International Conference of Autoethnography, Zoom (!) 20th-21st July 2020

Tim Buescher writes:

This year has been rather different for all of us in many ways. Lockdown, travel restrictions, increased workloads and caring duties have made meeting up difficult for all of us and an academic conference sounds like an impossibility. Or so it seemed in February when the steering committee for the International Conference of Autoethnography (formerly the British International Conference of Autoethnography) had to admit that we wouldn’t be gathering in Bristol for the 7th annual conference this year. 

However, we agreed to look at moving the thing online and relaunching/announcing this through the twitter account @_ICAE_. It has been an eye-opening experience to see people from as far afield as Kazakhstan, Aruba, Brazil, Malaysia, Thailand, Australia, Norway, Chile, Turkey and various US states come together online for two days and share autoethnographic work in a wide variety of styles on a wide range of topics from an array of disciplines.

The theme for this year was Reclamation:

The process or act of claiming something back; of reasserting a right Restoration, regeneration, recapture, recovery, repossession or retrieval Reclamation as an act of telling a continuing narrative with what is salvaged from the wreckage of crisis.
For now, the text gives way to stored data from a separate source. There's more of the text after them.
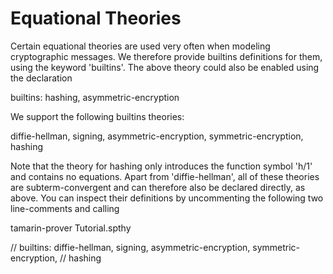 Equational Theories
===================



Certain equational theories are used very often when modeling
cryptographic messages. We therefore provide builtins definitions for
them, using the keyword 'builtins'. The above theory could also be
enabled using the declaration

  builtins: hashing, asymmetric-encryption

We support the following builtins theories:

  diffie-hellman, signing, asymmetric-encryption, symmetric-encryption,
  hashing



Note that the theory for hashing only introduces the function symbol 'h/1'
and contains no equations.
Apart from 'diffie-hellman', all of these theories are subterm-convergent and
can therefore also be declared directly, as above. You can inspect their
definitions by uncommenting the following two line-comments and calling

  tamarin-prover Tutorial.spthy

// builtins: diffie-hellman, signing, asymmetric-encryption, 
symmetric-encryption,
//          hashing

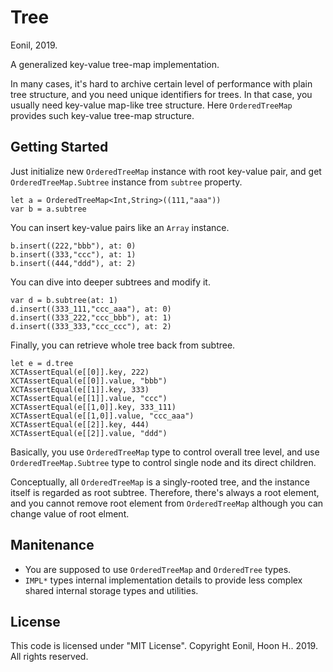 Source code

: Tree
====
Eonil, 2019.

A generalized key-value tree-map implementation.

In many cases, it's hard to archive certain level of performance with plain tree structure,
and you need unique identifiers for trees. In that case, 
you usually need key-value map-like tree structure.
Here `OrderedTreeMap` provides such key-value tree-map structure.

Getting Started
-------------------
Just initialize new `OrderedTreeMap` instance with root key-value pair,
and get `OrderedTreeMap.Subtree` instance from `subtree` property.

    let a = OrderedTreeMap<Int,String>((111,"aaa"))
    var b = a.subtree
    
You can insert key-value pairs like an `Array` instance. 

    b.insert((222,"bbb"), at: 0)
    b.insert((333,"ccc"), at: 1)
    b.insert((444,"ddd"), at: 2)
    
You can dive into deeper subtrees and modify it.    

    var d = b.subtree(at: 1)
    d.insert((333_111,"ccc_aaa"), at: 0)
    d.insert((333_222,"ccc_bbb"), at: 1)
    d.insert((333_333,"ccc_ccc"), at: 2)
    
Finally, you can retrieve whole tree back from subtree.
    
    let e = d.tree
    XCTAssertEqual(e[[0]].key, 222)
    XCTAssertEqual(e[[0]].value, "bbb")
    XCTAssertEqual(e[[1]].key, 333)
    XCTAssertEqual(e[[1]].value, "ccc")
    XCTAssertEqual(e[[1,0]].key, 333_111)
    XCTAssertEqual(e[[1,0]].value, "ccc_aaa")
    XCTAssertEqual(e[[2]].key, 444)
    XCTAssertEqual(e[[2]].value, "ddd")
    
Basically, you use `OrderedTreeMap` type to control overall tree level,
and use `OrderedTreeMap.Subtree` type to control single node and its direct children.

Conceptually, all `OrderedTreeMap` is a singly-rooted tree, and the instance itself
is regarded as root subtree. Therefore, there's always a root element, and you cannot
remove root element from `OrderedTreeMap` 
although you can change value of root elment.



Manitenance
------------------
- You are supposed to use `OrderedTreeMap` and `OrderedTree` types.
- `IMPL*` types internal implementation details to provide less complex
  shared internal storage types and utilities.



License
----------
This code is licensed under "MIT License". 
Copyright Eonil, Hoon H.. 2019. All rights reserved.


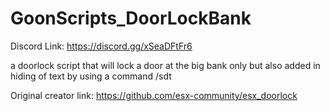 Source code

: # GoonScripts_DoorLockBank

Discord Link: https://discord.gg/xSeaDFtFr6

a doorlock script that will lock a door at the big bank only but also added in hiding of text by using a command /sdt

Original creator link: https://github.com/esx-community/esx_doorlock
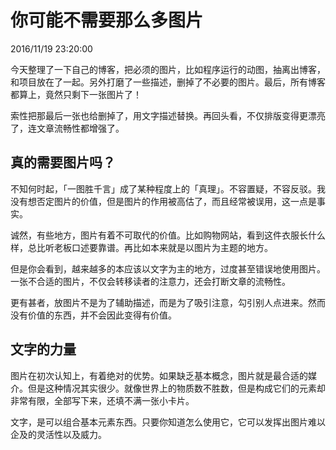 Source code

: # 你可能不需要那么多图片
2016/11/19 23:20:00


今天整理了一下自己的博客，把必须的图片，比如程序运行的动图，抽离出博客，和项目放在了一起。另外打磨了一些描述，删掉了不必要的图片。最后，所有博客都算上，竟然只剩下一张图片了！

索性把那最后一张也给删掉了，用文字描述替换。再回头看，不仅排版变得更漂亮了，连文章流畅性都增强了。


## 真的需要图片吗？

不知何时起，「一图胜千言」成了某种程度上的「真理」。不容置疑，不容反驳。我没有想否定图片的价值，但是图片的作用被高估了，而且经常被误用，这一点是事实。

诚然，有些地方，图片有着不可取代的价值。比如购物网站，看到这件衣服长什么样，总比听老板口述要靠谱。再比如本来就是以图片为主题的地方。

但是你会看到，越来越多的本应该以文字为主的地方，过度甚至错误地使用图片。一张不合适的图片，不仅会转移读者的注意力，还会打断文章的流畅性。

更有甚者，放图片不是为了辅助描述，而是为了吸引注意，勾引别人点进来。然而没有价值的东西，并不会因此变得有价值。


## 文字的力量

图片在初次认知上，有着绝对的优势。如果缺乏基本概念，图片就是最合适的媒介。但是这种情况其实很少。就像世界上的物质数不胜数，但是构成它们的元素却非常有限，全部写下来，还填不满一张小卡片。

文字，是可以组合基本元素东西。只要你知道怎么使用它，它可以发挥出图片难以企及的灵活性以及威力。


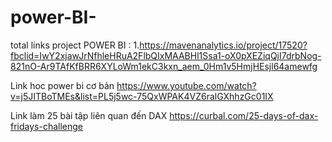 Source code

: # power-BI-

total links project POWER BI :
1.https://mavenanalytics.io/project/17520?fbclid=IwY2xjawJrNfhleHRuA2FlbQIxMAABHl1Ssa1-oX0pXEZiqQjI7drbNog-821nO-Ar9TAfKfBRR6XYLoWm1ekC3kxn_aem_0Hm1v5HmjHEsjl64amewfg


Link hoc power bi cơ bản 
https://www.youtube.com/watch?v=j5JITBoTMEs&list=PL5j5wc-75QxWPAK4VZ6ralGXhhzGc01IX

Link làm 25 bài tập liên quan đến DAX
https://curbal.com/25-days-of-dax-fridays-challenge

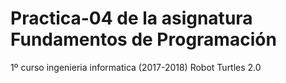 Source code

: # Practica-04 de la asignatura Fundamentos de Programación
1º curso ingenieria informatica (2017-2018)
Robot Turtles 2.0
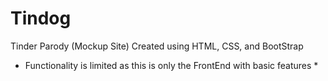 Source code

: # Tindog
Tinder Parody (Mockup Site) Created using HTML, CSS, and BootStrap

* Functionality is limited as this is only the FrontEnd with basic features *
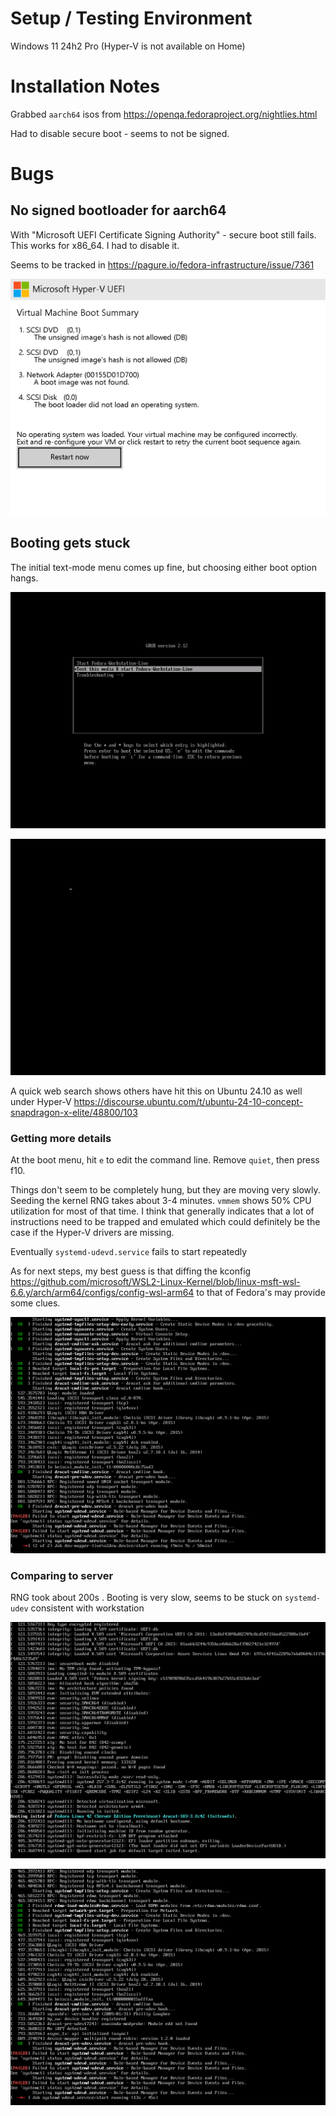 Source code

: 


# Setup / Testing Environment

Windows 11 24h2 Pro (Hyper-V is not available on Home)


# Installation Notes


Grabbed `aarch64` isos from https://openqa.fedoraproject.org/nightlies.html

Had to disable secure boot - seems to not be signed.


# Bugs

## No signed bootloader for aarch64


With "Microsoft UEFI Certificate Signing Authority" - secure boot still fails. This works for x86_64. I had to disable it. 

Seems to be tracked in https://pagure.io/fedora-infrastructure/issue/7361

![Secure boot failure](secure-boot-fail.png)


## Booting gets stuck

The initial text-mode menu comes up fine, but choosing either boot option hangs.

![boot menu](boot-menu.png)

![boot hangs on just a cursor](boot-hang.png)


A quick web search shows others have hit this on Ubuntu 24.10 as well under Hyper-V
https://discourse.ubuntu.com/t/ubuntu-24-10-concept-snapdragon-x-elite/48800/103



### Getting more details

At the boot menu, hit `e` to edit the command line. Remove `quiet`, then press f10.

Things don't seem to be completely hung, but they are moving very slowly. Seeding the kernel RNG takes about 3-4 minutes. `vmmem` shows 50% CPU utilization for most of that time. I think that generally indicates that a lot of instructions need to be trapped and emulated which could definitely be the case if the Hyper-V drivers are missing.

Eventually `systemd-udevd.service` fails to start repeatedly

As for next steps, my best guess is that diffing the kconfig https://github.com/microsoft/WSL2-Linux-Kernel/blob/linux-msft-wsl-6.6.y/arch/arm64/configs/config-wsl-arm64 to that of Fedora's may provide some clues.

![state after 10 minutes of booting](boot-10mins-failudev.png)



### Comparing to server


RNG took about 200s . Booting is very slow, seems to be stuck on `systemd-udev` consistent with workstation

![1st screenshot of server boot](server-boot-1.png)

![second screenshot of server boot several minutes later](server-boot-2.png)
Something new.

Paraphrased from Barker and Buchannan-Barker, 2003

Panels included surviving lockdown, stories of survival/loss/reclaiming self, Reclaiming voices through poetic and lyrical understandings, Black motherhood /girlhood/womanhood, Methodological challenges and insights, Disrupted and problematic bodies, and many others.

The full programme is available here:

A YouTube channel has been established to curate some of the presentations including keynotes from Sophie Tamas and David Carless and the lifetime contribution award, which went to Alec Grant. You can access the channel here.

Many attendees spoke of how the online format allowed them to contribute in a way which would be financially impossible in a traditional setting, a serious consideration in thinking about decolonising academic institutions. The whole thing has been exhausting, but so very rewarding.